Bradshaw: Dr. McCorry’s hypothetical mother’s situation points up the current lack of guidance for patients and families who need to choose a treatment program. The mother’s best bet would be to call programs and interview them. Honestly, though, I think few people even know what questions to ask to find out about a program’s performance or how well it is likely to fit an individual patient.
Garnick: For this purpose, we might want to think about the analogy to the general medical sector. Many States post hospital report cards on the Web that are based on generally accepted performance measures. There are a lot of challenges to trying to come up with accurate data and statistical methods for these kinds of report cards. There is a large literature on consumers’ ability to understand such information. Nevertheless, it is being done, and making substance abuse providers’ performance data similarly available to the public may be a logical next step once the measures now under way are developed, tested, and implemented.
Kivlahan: I’m not yet convinced that performance measures have immediate implications for choosing programs at the level of the individual patient. I think they have their greatest potential for helping programs improve their own performance. A consumer’s natural inclination is to try to find out if other people have been satisfied with that service. The evidence I’m familiar with indicates that there isn’t a close relationship, either in addiction treatment or in other health care areas, between satisfaction and outcome.
Garnick: That’s true, but some of the report cards that are being put together for medical provider groups are focusing on whether or not patients in a practice receive the preventive services that they should have—that kind of thing. If I were looking for a provider, I’d look for one that was organized enough to offer me the annual preventive services I need. If I had a chronic condition like diabetes, I’d want them to be checking off the six or eight things they should be doing for me each year.
Kivlahan: I think it would be difficult to get at anything equivalent to success rates in heart surgery, with a chronic disease like drug abuse. For patients in an acute state or their family members, there are some structural elements that might be considered. Does a program systematically monitor abstinence, which will usually be with urinalysis or breathalyzers? Do they have the staffing depth necessary to address all the patient’s co-morbid conditions? Do they have somebody on the staff who is a capable prescriber, or do they have a close linkage with resources that can do so?

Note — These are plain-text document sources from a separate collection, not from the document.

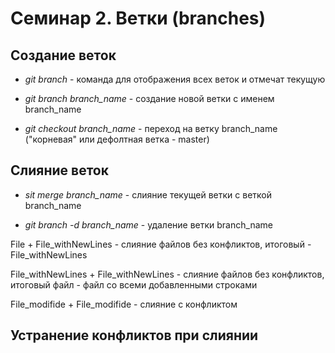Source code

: # Семинар 2. Ветки (branches)

## Создание веток

* *git branch* - команда для отображения всех веток и отмечат текущую

* *git branch branch_name* - создание новой ветки с именем branch_name

* *git checkout branch_name* - переход на ветку branch_name ("корневая" или дефолтная ветка - master)

## Слияние веток

* *sit merge branch_name* - слияние текущей ветки с веткой branch_name

* *git branch -d branch_name* - удаление ветки branch_name

File + File_withNewLines - слияние файлов без конфликтов, итоговый - File_withNewLines

File_withNewLines + File_withNewLines - слияние файлов без конфликтов, итоговый файл - файл со всеми добавленными строками

File_modifide + File_modifide - слияние с конфликтом

## Устранение конфликтов при слиянии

Garnick: I hear us disagreeing about which measures would be reasonable and useful to families or potential clients, but agreeing that there should be a systematic way for people to access this kind of information.
Kivlahan: The assistant secretary Dr. McCorry describes in his opening scenarios will have to determine what counts for his State and choose performance measures accordingly. Do they want to spread minimal services very broadly, which would mean maximizing the number of individuals seen by an agency? Shouldn’t they also want to guarantee that all patients can receive at least a minimally sufficient dose of treatment, which would require standards for retention and whatever other services promote retention? These are difficult tradeoffs— and more so in an environment of funding cuts.
Performance and quality measurements don’t remove all of the hard decisions. Programs, administrators, and clients still have to decide what they value.